Saved data entries
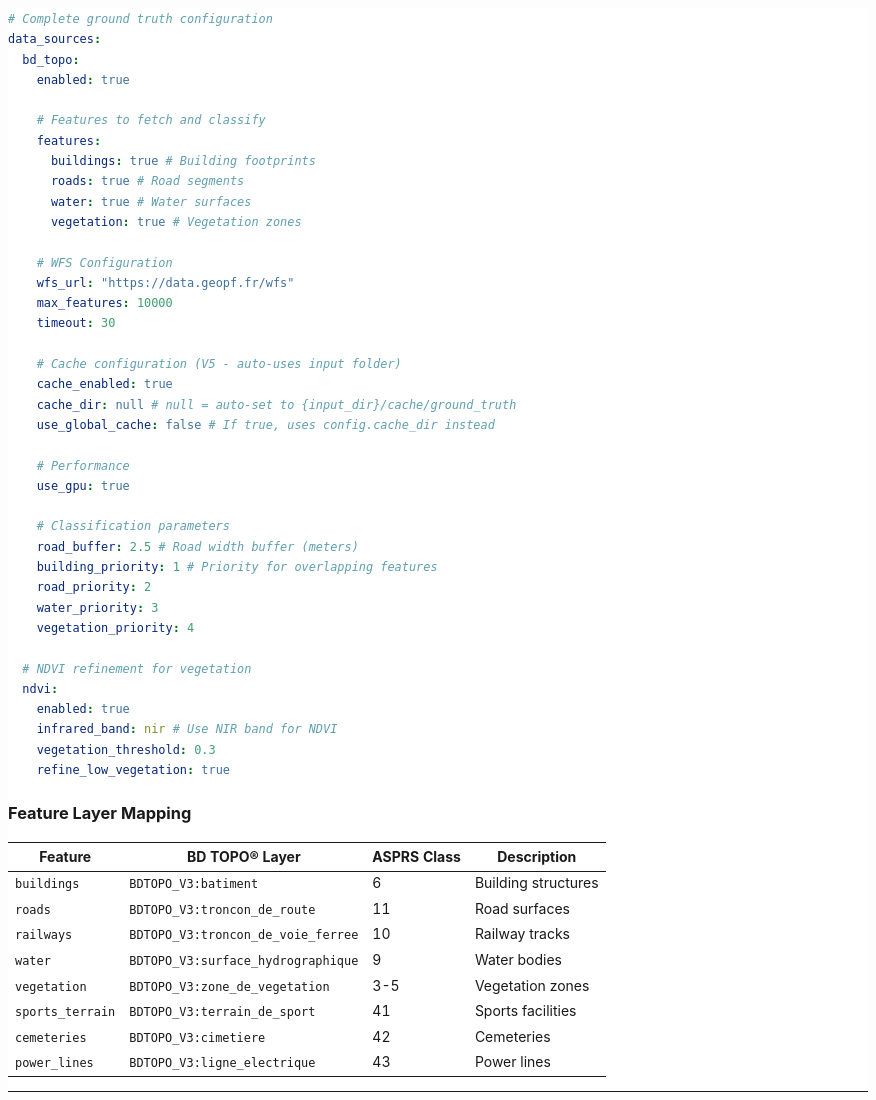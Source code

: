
 ```yaml
# Complete ground truth configuration
data_sources:
  bd_topo:
    enabled: true

    # Features to fetch and classify
    features:
      buildings: true # Building footprints
      roads: true # Road segments
      water: true # Water surfaces
      vegetation: true # Vegetation zones

    # WFS Configuration
    wfs_url: "https://data.geopf.fr/wfs"
    max_features: 10000
    timeout: 30

    # Cache configuration (V5 - auto-uses input folder)
    cache_enabled: true
    cache_dir: null # null = auto-set to {input_dir}/cache/ground_truth
    use_global_cache: false # If true, uses config.cache_dir instead

    # Performance
    use_gpu: true

    # Classification parameters
    road_buffer: 2.5 # Road width buffer (meters)
    building_priority: 1 # Priority for overlapping features
    road_priority: 2
    water_priority: 3
    vegetation_priority: 4

  # NDVI refinement for vegetation
  ndvi:
    enabled: true
    infrared_band: nir # Use NIR band for NDVI
    vegetation_threshold: 0.3
    refine_low_vegetation: true
```

### Feature Layer Mapping

| Feature          | BD TOPO® Layer                     | ASPRS Class | Description         |
| ---------------- | ---------------------------------- | ----------- | ------------------- |
| `buildings`      | `BDTOPO_V3:batiment`               | 6           | Building structures |
| `roads`          | `BDTOPO_V3:troncon_de_route`       | 11          | Road surfaces       |
| `railways`       | `BDTOPO_V3:troncon_de_voie_ferree` | 10          | Railway tracks      |
| `water`          | `BDTOPO_V3:surface_hydrographique` | 9           | Water bodies        |
| `vegetation`     | `BDTOPO_V3:zone_de_vegetation`     | 3-5         | Vegetation zones    |
| `sports_terrain` | `BDTOPO_V3:terrain_de_sport`       | 41          | Sports facilities   |
| `cemeteries`     | `BDTOPO_V3:cimetiere`              | 42          | Cemeteries          |
| `power_lines`    | `BDTOPO_V3:ligne_electrique`       | 43          | Power lines         |

---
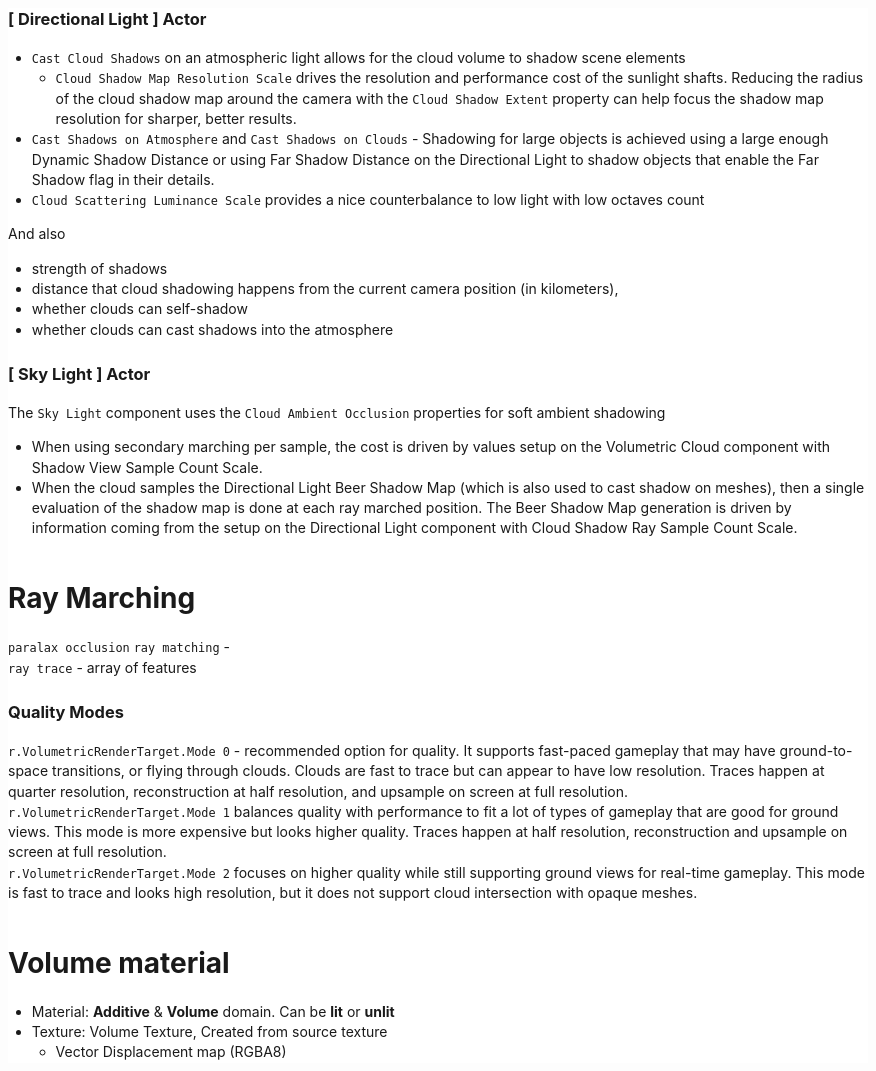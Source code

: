 
### [ Directional Light ] Actor
- `Cast Cloud Shadows` on an atmospheric light allows for the cloud volume to shadow scene elements
   - `Cloud Shadow Map Resolution Scale` drives the resolution and performance cost of the sunlight shafts. Reducing the radius of the cloud shadow map around the camera with the `Cloud Shadow Extent` property can help focus the shadow map resolution for sharper, better results.  
-  `Cast Shadows on Atmosphere` and `Cast Shadows on Clouds` - Shadowing for large objects is achieved using a large enough Dynamic Shadow Distance or using Far Shadow Distance on the Directional Light to shadow objects that enable the Far Shadow flag in their details.
- `Cloud Scattering Luminance Scale` provides a nice counterbalance  to low light with low octaves count

And also
  - strength of shadows
  - distance that cloud shadowing happens from the current camera position (in kilometers),
  - whether clouds can self-shadow
  - whether clouds can cast shadows into the atmosphere

### [ Sky Light ] Actor
The `Sky Light` component uses the `Cloud Ambient Occlusion` properties for soft ambient shadowing
- When using secondary marching per sample, the cost is driven by values setup on the Volumetric Cloud component with Shadow View Sample Count Scale.
- When the cloud samples the Directional Light Beer Shadow Map (which is also used to cast shadow on meshes), then a single evaluation of the shadow map is done at each ray marched position. The Beer Shadow Map generation is driven by information coming from the setup on the Directional Light component with Cloud Shadow Ray Sample Count Scale.



# Ray Marching


`paralax occlusion`
`ray matching` -    
`ray trace` - array of features

### Quality Modes

`r.VolumetricRenderTarget.Mode 0` -  recommended option for quality. It supports fast-paced gameplay that may have ground-to-space transitions, or flying through clouds. Clouds are fast to trace but can appear to have low resolution. Traces happen at quarter resolution, reconstruction at half resolution, and upsample on screen at full resolution.  
`r.VolumetricRenderTarget.Mode 1` balances quality with performance to fit a lot of types of gameplay that are good for ground views. This mode is more expensive but looks higher quality. Traces happen at half resolution, reconstruction and upsample on screen at full resolution.  
`r.VolumetricRenderTarget.Mode 2` focuses on higher quality while still supporting ground views for real-time gameplay. This mode is fast to trace and looks high resolution, but it does not support cloud intersection with opaque meshes.




# Volume material
- Material: **Additive** & **Volume** domain. Can be **lit** or **unlit**
- Texture: Volume Texture, Created from source texture
  - Vector Displacement map (RGBA8)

*About this task*: Give back precisely the lines above that start at the line containing "- strength of shadows" and end at the line containing "### [ Sky Light ] Actor", inclusive. No other lines belong in the output.

*Reply*:
  - strength of shadows
  - distance that cloud shadowing happens from the current camera position (in kilometers),
  - whether clouds can self-shadow
  - whether clouds can cast shadows into the atmosphere

### [ Sky Light ] Actor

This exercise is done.